Wednesday, May 30, 2012

More on "special" classes

Since my post went up last night, there have been numerous comments--one here and a whole string on Facebook.  I have friends and family everywhere on the political spectrum.  Some of whom might agree on one issue and be diametrically opposed on another.  The range of responses shows in the discussion regarding my post.  As long as the discussion is civil, that's what American is all about.  The opportunity to think, discuss, and come to a conclusion based on well reasoned debate and compromise.

Those who have posted may disagree on how high taxes for public education should be.  Those who have posted may disagree on whether public education should focus solely on the ABC's and 123's or on the "ta-ta-ti-ti's" too.  (A reference to music rhythms.)  Those who have posted may debate the role of the public school versus the role of the parent.  Those who have posted may debate the role of the school in teaching a person how to be a good worker or a good citizen or the most well rounded person they can be.  That is fine.  I don't expect everyone to agree.

One thing I hope there is at least consensus on is that children who don't have access to the range of experiences in the "special" classes (gym, library, arts, etc.) don't experience the same richness of life.  Is that a problem?  Again, I am sure there will be debate.  Perhaps, in the same way that we can never provide every medical care service that every person in America could every possibly think is useful (because it would require too many resources), we have to think along the same lines in education.  We can't provide (at the public's expense) every wonderful and amazing opportunity for every student.  There are only limited resources.  The key is to have a rational debate over what is the best way to choose how to make the sacrifices that will affect the children.

And, the main reason I wrote the blog last night was not to be "just one more voice about saving UD arts."  Rather, I was concerned that I hadn't seen anything about saving gym or saving library.  And I think that everything needs to be part of the discussion.

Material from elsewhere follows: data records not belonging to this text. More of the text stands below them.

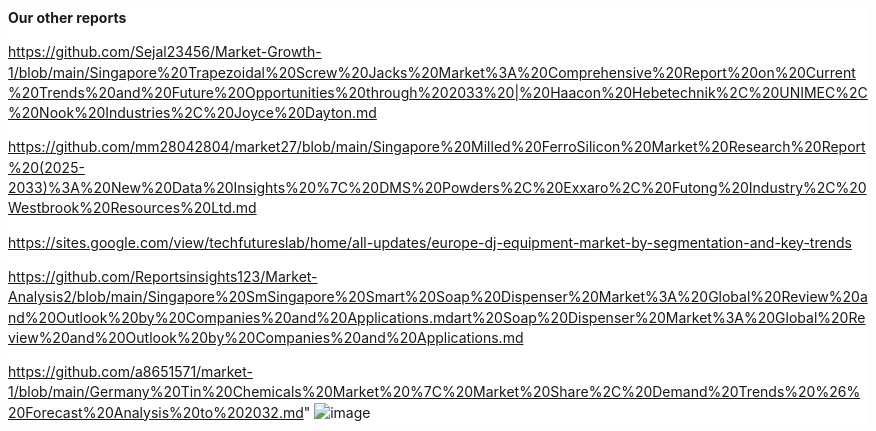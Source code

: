 <strong>Our other reports</strong>

<a href=https://github.com/Sejal23456/Market-Growth-1/blob/main/Singapore%20Trapezoidal%20Screw%20Jacks%20Market%3A%20Comprehensive%20Report%20on%20Current%20Trends%20and%20Future%20Opportunities%20through%202033%20|%20Haacon%20Hebetechnik%2C%20UNIMEC%2C%20Nook%20Industries%2C%20Joyce%20Dayton.md>https://github.com/Sejal23456/Market-Growth-1/blob/main/Singapore%20Trapezoidal%20Screw%20Jacks%20Market%3A%20Comprehensive%20Report%20on%20Current%20Trends%20and%20Future%20Opportunities%20through%202033%20|%20Haacon%20Hebetechnik%2C%20UNIMEC%2C%20Nook%20Industries%2C%20Joyce%20Dayton.md</a>

<a href=https://github.com/mm28042804/market27/blob/main/Singapore%20Milled%20FerroSilicon%20Market%20Research%20Report%20(2025-2033)%3A%20New%20Data%20Insights%20%7C%20DMS%20Powders%2C%20Exxaro%2C%20Futong%20Industry%2C%20Westbrook%20Resources%20Ltd.md>https://github.com/mm28042804/market27/blob/main/Singapore%20Milled%20FerroSilicon%20Market%20Research%20Report%20(2025-2033)%3A%20New%20Data%20Insights%20%7C%20DMS%20Powders%2C%20Exxaro%2C%20Futong%20Industry%2C%20Westbrook%20Resources%20Ltd.md</a>

<a href=https://sites.google.com/view/techfutureslab/home/all-updates/europe-dj-equipment-market-by-segmentation-and-key-trends>https://sites.google.com/view/techfutureslab/home/all-updates/europe-dj-equipment-market-by-segmentation-and-key-trends</a>

<a href=https://github.com/Reportsinsights123/Market-Analysis2/blob/main/Singapore%20SmSingapore%20Smart%20Soap%20Dispenser%20Market%3A%20Global%20Review%20and%20Outlook%20by%20Companies%20and%20Applications.mdart%20Soap%20Dispenser%20Market%3A%20Global%20Review%20and%20Outlook%20by%20Companies%20and%20Applications.md>https://github.com/Reportsinsights123/Market-Analysis2/blob/main/Singapore%20SmSingapore%20Smart%20Soap%20Dispenser%20Market%3A%20Global%20Review%20and%20Outlook%20by%20Companies%20and%20Applications.mdart%20Soap%20Dispenser%20Market%3A%20Global%20Review%20and%20Outlook%20by%20Companies%20and%20Applications.md</a>

<a href=https://github.com/a8651571/market-1/blob/main/Germany%20Tin%20Chemicals%20Market%20%7C%20Market%20Share%2C%20Demand%20Trends%20%26%20Forecast%20Analysis%20to%202032.md>https://github.com/a8651571/market-1/blob/main/Germany%20Tin%20Chemicals%20Market%20%7C%20Market%20Share%2C%20Demand%20Trends%20%26%20Forecast%20Analysis%20to%202032.md</a>"
![image](https://github.com/user-attachments/assets/53f50c58-575b-4ad5-bdd5-af7d0878e869)
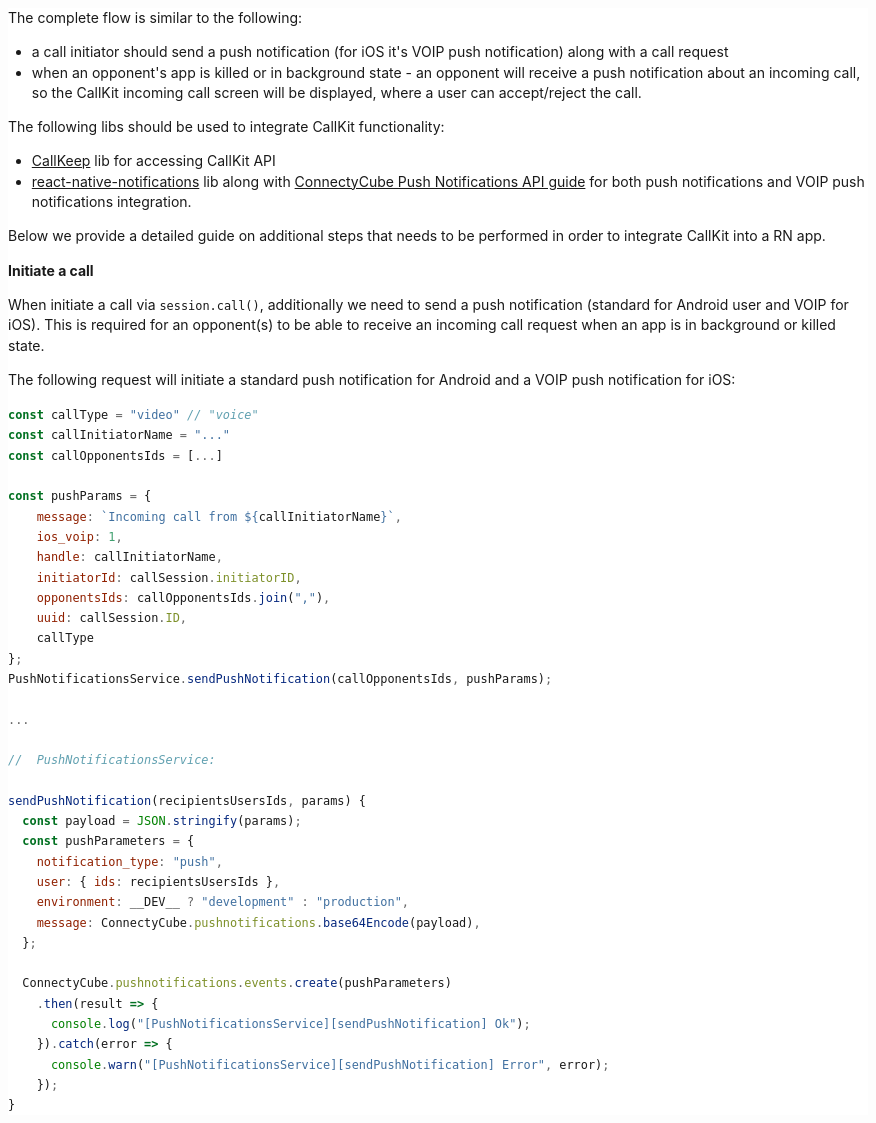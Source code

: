 The complete flow is similar to the following:

- a call initiator should send a push notification (for iOS it's VOIP push notification) along with a call request
- when an opponent's app is killed or in background state - an opponent will receive a push notification about an incoming call, so the CallKit incoming call screen will be displayed, where a user can accept/reject the call.

The following libs should be used to integrate CallKit functionality:  

- [CallKeep](https://github.com/react-native-webrtc/react-native-callkeep) lib for accessing CallKit API
- [react-native-notifications](https://github.com/wix/react-native-notifications) lib along with [ConnectyCube Push Notifications API guide](/reactnative/push-notifications) for both push notifications and VOIP push notifications integration.

Below we provide a detailed guide on additional steps that needs to be performed in order to integrate CallKit into a RN app.

**Initiate a call**

When initiate a call via `session.call()`, additionally we need to send a push notification (standard for Android user and VOIP for iOS). This is required for an opponent(s) to be able to receive an incoming call request when an app is in background or killed state.

The following request will initiate a standard push notification for Android and a VOIP push notification for iOS:


```javascript
const callType = "video" // "voice"
const callInitiatorName = "..."
const callOpponentsIds = [...]

const pushParams = {
    message: `Incoming call from ${callInitiatorName}`,
    ios_voip: 1,
    handle: callInitiatorName,
    initiatorId: callSession.initiatorID,
    opponentsIds: callOpponentsIds.join(","),
    uuid: callSession.ID,
    callType
};
PushNotificationsService.sendPushNotification(callOpponentsIds, pushParams);

...

//  PushNotificationsService:

sendPushNotification(recipientsUsersIds, params) {
  const payload = JSON.stringify(params);
  const pushParameters = {
    notification_type: "push",
    user: { ids: recipientsUsersIds }, 
    environment: __DEV__ ? "development" : "production",
    message: ConnectyCube.pushnotifications.base64Encode(payload),
  };

  ConnectyCube.pushnotifications.events.create(pushParameters)
    .then(result => {
      console.log("[PushNotificationsService][sendPushNotification] Ok");
    }).catch(error => {
      console.warn("[PushNotificationsService][sendPushNotification] Error", error);
    });
}
```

One friend I know from my own elementary school days told me her 12 year old nephew spoke on why all the programs deserve to be saved.  If he keeps up that level of active citizenship in life, I bet he will go far.  At present, whether his voice has any effect on the outcome or not, it is that kind of spirit, that kind of initiative, that kind of proactive citizenship that Upper Darby School District is good at encouraging and informing when it is at its best.  But that requires critical thinking about the whole curriculum and how it affects the whole child.  This is true even when resources are scarce and sacrifices must be made.